Ein Tanz der Geschlechter bei Anne Teresa De Keersmaeker.

Foto: Van Aerschot

Wien – Der Mann ist bloßgestellt: als eitel, destruktiv, neidig, wehleidig und kurzsichtig. Eine lange Geschichte weist ihn als Diktator, Massenmörder und Vergewaltiger aus. Seine gegenwärtige Identitätskrise birgt auch Gefahren.

Denn der Umschwung vom patriarchalen System zu etwas möglicherweise Besserem geht nicht friktionsfrei vonstatten. Daher wird das "Mannsein" zum Thema zahlloser künstlerischer Arbeiten – auch im zeitgenössischen Tanz.

Zwei besonders prominente davon sind noch am Montag bei Impulstanz zu sehen: Anne Teresa De Keersmaekers Die Weise von Liebe und Tod des Cornets Christoph Rilke im Odeon und die Neuauflage von Wim Vandekeybus' In Spite of Wishing and Wanting (1999) im Volkstheater.

Eine Herde junger Hengste springt im Kreis

De Keersmaeker (56) und Vandekeybus (53) gehören gleichermaßen zu den ganz groß Gewordenen der Gegenwartschoreografie, die den westlichen Tanz, wie er heute aussieht, maßgeblich mitbeeinflusst haben.

Vandekeybus zeigt ein soziopsychologisches Porträt des Geschlechts, das so lange glaubte, das "starke" zu sein.

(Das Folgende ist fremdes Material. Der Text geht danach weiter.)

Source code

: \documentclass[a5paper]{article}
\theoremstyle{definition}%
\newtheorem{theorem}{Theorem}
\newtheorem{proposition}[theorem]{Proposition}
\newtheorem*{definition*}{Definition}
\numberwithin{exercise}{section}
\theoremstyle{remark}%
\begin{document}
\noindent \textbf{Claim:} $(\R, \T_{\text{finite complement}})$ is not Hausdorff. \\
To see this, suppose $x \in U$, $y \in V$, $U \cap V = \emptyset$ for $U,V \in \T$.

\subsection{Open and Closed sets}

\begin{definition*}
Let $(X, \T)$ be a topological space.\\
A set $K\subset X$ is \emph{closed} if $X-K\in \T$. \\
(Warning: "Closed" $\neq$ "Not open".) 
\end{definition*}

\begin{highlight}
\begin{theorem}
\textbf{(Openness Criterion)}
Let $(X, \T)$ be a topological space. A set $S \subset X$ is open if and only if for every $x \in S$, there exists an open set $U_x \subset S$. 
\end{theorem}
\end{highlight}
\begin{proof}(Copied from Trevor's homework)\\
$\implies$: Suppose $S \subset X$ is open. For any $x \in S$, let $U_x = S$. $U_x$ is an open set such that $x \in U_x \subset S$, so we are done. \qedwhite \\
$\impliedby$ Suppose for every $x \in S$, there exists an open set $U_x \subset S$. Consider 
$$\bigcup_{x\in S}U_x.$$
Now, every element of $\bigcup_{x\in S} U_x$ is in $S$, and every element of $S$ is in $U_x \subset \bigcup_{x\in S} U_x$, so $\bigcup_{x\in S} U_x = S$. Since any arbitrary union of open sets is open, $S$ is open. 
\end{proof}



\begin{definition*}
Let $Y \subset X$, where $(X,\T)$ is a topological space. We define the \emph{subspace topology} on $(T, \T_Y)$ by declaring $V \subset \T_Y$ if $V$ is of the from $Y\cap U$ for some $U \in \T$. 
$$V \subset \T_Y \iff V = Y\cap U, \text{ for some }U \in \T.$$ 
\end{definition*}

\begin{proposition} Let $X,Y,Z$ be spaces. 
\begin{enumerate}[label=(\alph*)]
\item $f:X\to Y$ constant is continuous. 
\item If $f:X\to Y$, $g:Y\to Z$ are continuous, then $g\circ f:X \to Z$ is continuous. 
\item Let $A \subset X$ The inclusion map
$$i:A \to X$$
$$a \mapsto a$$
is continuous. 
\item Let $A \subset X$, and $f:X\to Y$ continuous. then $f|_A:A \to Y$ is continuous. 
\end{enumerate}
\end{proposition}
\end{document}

Die dahinterliegende Idee von Stärke ist vorsintflutlich, denn sie bezieht sich zuerst auf Körperkraft und damit verbundene, im Lauf der Kulturgeschichte dazuerfundene Attribute. In dieser historischen Koppel lässt Vandekeybus eine Herde junger Hengste im Kreis springen.

Das "Revival" des Stücks wirkt abgeklärter als die Testosteronparty der Erstfassung von 1999. Vandekeybus zeigt den Mann als Wesen, das, weil es körperlich kein Leben gebären kann, ständig mit Träumen und hochfliegenden Plänen schwanger gehen muss.

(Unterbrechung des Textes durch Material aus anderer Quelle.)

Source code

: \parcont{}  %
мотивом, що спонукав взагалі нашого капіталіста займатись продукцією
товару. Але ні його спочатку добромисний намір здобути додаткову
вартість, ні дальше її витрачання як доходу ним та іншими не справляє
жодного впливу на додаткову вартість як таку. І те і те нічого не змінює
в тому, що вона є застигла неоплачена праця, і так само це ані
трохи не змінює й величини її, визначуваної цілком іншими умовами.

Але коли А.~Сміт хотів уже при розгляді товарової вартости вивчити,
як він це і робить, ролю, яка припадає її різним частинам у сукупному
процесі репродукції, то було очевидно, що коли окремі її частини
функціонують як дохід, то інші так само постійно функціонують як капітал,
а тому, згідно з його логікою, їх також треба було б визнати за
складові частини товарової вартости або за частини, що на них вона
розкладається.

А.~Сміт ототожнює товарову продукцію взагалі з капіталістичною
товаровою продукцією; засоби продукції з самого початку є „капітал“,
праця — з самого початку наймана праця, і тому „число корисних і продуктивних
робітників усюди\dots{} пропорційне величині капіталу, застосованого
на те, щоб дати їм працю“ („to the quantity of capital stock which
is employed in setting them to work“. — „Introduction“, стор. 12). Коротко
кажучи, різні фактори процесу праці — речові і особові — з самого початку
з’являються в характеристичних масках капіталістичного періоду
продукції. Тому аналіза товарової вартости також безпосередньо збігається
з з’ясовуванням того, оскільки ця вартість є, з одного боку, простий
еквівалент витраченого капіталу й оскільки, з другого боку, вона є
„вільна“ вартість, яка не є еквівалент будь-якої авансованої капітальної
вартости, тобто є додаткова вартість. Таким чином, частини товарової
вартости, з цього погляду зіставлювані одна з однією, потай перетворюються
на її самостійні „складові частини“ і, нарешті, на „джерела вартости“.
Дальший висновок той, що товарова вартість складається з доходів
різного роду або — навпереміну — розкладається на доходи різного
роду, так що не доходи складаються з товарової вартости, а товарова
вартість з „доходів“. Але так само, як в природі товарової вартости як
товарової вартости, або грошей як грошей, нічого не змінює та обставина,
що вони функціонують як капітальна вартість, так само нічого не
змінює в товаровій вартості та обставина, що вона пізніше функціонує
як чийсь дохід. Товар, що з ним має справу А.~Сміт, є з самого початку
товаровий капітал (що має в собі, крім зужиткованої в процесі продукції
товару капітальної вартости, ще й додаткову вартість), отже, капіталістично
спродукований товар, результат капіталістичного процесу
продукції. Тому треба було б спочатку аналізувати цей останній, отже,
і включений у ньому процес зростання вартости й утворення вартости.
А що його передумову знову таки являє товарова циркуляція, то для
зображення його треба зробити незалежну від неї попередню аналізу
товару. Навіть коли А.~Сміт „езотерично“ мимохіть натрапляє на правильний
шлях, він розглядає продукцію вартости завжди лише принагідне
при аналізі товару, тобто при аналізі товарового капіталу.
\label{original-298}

In künstliche Hüllen gesperrt

Mann liegt viel in Wehen: mit Werkzeugen und mit seiner "Performance" (Leistungsdarstellung) vor seinesgleichen. Er baut die Konkurrenz aus, bis sie ihn in Krisen führt, in Krieg und Kollaps.

Der Uterusneid wird bei In Spite of Wishing and Wanting nicht direkt angesprochen, wohl aber das übliche Getue in Männerritualen.

In dem Stück tritt keine einzige Tänzerin auf. Über den Ausschluss der Frau verweist Vandekeybus unter anderem darauf, dass der kulturell genormte Mann der Frau symbolisch beweisen will, den größeren zu haben – Uterus nämlich. Wenn er sie in künstliche Hüllen sperrt: ins Haus oder in materielle Abhängigkeiten.

Erosion der Geschlechterbilder

Zum Uterusneid existiert offenbar nur wenig psychoanalytische Fachliteratur. Auch auf Google erscheint der Begriff nur 842 Mal ("Penisneid": 66.100 Zähler).

Anne Teresa De Keersmaeker setzt sich mit der Genderfrage in sublimierter Form auseinander, wie bei ihrem Cornet. Ein Vergleich mit Verklärte Nacht, das sie bald bei Impulstanz im Volkstheater zeigt, zahlt sich aus.

Dort wird das Geschlechterverhältnis der romantischen Liebe gemessen. Im Cornet-Stück glüht das Abwägen von Leidenschaften, in der Verklärten Nacht geht es um die Leidenschaft, die ein Abwägen – hier der Protagonistin zwischen zwei Männern – leitet.

Die Weise von Liebe und Tod des Cornets Christoph Rilke ist spannend bis zuletzt. Nicht nur in der gezirkelt dargestellten Erosion der Geschlechterbilder bei den Figuren: De Keersmaeker selbst, der Musikerin Chryssi Dimitriou und dem Tänzer Michaël Pomero. Sondern auch im Verhältnis von Text, Musik und Tanz.

Oskar Werner spricht mit

De Keersmaeker spricht einen Teil des Rilke-Cornet in der Fassung von 1906 selbst. Das tut sie im Duktus der 1984 verstorbenen österreichischen Schauspielerlegende Oskar Werner, die den Cornet wiederholt vorgetragen hat.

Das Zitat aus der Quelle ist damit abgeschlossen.